§ **To do**:
In the entries below, every line with the string "Models" is to be reported.

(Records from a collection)

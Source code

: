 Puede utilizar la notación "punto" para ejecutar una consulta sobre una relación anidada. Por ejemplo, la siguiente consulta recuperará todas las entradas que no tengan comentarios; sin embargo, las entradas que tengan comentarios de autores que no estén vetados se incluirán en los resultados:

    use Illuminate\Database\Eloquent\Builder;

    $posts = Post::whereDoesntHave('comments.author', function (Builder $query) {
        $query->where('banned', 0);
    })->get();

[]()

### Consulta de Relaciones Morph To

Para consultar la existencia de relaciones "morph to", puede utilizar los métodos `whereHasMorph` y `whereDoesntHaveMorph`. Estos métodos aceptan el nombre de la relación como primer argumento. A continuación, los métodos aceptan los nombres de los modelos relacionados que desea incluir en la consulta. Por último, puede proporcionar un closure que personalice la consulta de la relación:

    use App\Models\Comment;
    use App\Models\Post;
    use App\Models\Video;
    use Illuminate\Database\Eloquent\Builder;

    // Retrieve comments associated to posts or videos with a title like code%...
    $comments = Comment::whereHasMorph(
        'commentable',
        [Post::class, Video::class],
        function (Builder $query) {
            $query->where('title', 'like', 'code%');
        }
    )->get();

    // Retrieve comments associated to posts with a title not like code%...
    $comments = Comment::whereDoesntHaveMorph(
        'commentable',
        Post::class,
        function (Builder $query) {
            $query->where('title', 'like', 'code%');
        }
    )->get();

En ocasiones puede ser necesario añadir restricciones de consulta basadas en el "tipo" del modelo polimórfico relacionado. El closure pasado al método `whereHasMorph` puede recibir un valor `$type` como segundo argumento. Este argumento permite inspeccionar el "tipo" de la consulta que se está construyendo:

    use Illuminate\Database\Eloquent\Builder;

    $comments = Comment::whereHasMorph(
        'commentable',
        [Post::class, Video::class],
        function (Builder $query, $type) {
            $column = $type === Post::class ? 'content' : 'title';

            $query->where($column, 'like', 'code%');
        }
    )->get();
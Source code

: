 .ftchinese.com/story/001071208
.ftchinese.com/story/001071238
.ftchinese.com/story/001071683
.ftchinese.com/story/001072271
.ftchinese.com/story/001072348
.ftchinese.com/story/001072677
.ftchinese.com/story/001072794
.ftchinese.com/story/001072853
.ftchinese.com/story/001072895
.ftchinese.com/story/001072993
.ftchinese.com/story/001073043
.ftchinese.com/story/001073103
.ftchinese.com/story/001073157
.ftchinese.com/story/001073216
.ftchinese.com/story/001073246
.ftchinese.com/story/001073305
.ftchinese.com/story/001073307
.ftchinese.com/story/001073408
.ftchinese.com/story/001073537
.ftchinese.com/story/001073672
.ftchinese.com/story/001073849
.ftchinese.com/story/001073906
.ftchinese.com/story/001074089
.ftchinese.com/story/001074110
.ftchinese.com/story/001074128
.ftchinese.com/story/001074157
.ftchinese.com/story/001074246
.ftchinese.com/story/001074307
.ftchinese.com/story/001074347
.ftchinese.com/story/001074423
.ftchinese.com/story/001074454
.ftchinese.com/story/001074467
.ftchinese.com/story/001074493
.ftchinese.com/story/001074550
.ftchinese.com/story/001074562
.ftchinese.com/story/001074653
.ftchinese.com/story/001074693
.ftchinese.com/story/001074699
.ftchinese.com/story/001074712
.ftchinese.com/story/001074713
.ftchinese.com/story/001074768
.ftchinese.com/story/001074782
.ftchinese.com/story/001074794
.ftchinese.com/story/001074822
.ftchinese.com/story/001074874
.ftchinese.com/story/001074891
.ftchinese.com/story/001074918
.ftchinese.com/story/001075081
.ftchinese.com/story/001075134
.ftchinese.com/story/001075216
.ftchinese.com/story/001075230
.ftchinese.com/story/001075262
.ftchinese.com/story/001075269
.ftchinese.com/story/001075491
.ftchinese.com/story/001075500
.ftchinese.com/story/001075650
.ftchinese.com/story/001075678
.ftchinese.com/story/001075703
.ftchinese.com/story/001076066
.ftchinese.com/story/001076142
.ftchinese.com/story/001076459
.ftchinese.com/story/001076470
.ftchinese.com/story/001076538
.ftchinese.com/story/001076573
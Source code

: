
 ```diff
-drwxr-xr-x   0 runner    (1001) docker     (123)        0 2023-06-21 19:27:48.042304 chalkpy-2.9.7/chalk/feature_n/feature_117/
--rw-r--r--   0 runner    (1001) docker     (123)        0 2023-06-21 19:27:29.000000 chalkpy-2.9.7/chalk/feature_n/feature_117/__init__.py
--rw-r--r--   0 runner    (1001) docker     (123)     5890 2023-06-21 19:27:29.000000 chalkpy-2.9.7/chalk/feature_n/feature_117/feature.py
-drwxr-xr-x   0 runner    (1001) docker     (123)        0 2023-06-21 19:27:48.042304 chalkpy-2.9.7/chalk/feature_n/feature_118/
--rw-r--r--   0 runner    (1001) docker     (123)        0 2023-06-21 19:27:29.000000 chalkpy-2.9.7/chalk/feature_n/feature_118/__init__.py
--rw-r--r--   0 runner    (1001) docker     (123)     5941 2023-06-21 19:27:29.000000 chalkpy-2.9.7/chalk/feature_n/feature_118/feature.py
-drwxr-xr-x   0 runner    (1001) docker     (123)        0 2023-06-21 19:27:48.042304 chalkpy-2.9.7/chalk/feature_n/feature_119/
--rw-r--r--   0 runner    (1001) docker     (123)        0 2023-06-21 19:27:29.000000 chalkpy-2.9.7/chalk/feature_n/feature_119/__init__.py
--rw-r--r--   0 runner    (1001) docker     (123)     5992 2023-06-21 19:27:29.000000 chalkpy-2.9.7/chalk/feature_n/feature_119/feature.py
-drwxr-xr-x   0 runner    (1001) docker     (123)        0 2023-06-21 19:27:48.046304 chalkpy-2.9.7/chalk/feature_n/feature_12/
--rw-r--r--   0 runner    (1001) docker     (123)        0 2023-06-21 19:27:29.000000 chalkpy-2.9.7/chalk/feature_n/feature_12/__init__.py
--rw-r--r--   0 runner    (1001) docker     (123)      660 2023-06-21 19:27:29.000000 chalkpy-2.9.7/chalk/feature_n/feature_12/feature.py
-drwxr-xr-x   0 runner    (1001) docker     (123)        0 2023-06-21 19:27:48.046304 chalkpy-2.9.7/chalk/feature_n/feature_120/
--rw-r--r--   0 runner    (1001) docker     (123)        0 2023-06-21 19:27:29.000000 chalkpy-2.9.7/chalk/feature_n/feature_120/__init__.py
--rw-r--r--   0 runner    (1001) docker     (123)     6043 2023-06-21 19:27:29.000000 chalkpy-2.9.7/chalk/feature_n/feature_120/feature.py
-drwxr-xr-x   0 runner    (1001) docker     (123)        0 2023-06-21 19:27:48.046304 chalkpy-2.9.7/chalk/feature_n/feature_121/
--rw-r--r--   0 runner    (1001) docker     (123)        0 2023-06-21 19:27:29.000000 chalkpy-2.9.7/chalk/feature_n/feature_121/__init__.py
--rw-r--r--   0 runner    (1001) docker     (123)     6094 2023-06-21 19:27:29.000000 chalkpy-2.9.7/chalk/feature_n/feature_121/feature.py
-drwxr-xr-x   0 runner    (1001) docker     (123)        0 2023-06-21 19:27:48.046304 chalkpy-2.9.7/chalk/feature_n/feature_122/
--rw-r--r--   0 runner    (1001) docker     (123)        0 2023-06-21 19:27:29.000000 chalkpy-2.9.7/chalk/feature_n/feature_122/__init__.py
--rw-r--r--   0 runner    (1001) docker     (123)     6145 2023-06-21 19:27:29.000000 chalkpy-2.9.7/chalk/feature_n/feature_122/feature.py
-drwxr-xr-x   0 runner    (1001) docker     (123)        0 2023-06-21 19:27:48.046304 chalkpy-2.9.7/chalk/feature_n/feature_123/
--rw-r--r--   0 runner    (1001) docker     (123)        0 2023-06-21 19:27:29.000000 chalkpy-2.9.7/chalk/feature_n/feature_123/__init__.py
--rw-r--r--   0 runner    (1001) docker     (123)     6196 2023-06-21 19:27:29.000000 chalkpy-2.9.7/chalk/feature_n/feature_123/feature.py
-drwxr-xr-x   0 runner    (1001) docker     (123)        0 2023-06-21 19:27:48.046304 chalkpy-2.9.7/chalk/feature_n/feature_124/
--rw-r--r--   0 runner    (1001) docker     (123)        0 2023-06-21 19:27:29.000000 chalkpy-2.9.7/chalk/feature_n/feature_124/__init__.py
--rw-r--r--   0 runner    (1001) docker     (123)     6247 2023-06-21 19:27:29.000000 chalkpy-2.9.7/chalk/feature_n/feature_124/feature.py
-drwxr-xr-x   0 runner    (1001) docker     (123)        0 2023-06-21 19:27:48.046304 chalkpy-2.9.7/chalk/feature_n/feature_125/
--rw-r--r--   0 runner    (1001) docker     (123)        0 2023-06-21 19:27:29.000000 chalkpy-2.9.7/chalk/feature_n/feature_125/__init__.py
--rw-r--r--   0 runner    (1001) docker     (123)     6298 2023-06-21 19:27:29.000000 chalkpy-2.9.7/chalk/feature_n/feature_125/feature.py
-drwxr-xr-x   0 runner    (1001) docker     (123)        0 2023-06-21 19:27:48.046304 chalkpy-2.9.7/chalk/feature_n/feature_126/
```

§ **Written answer**:
    use App\Models\Comment;
    use App\Models\Post;
    use App\Models\Video;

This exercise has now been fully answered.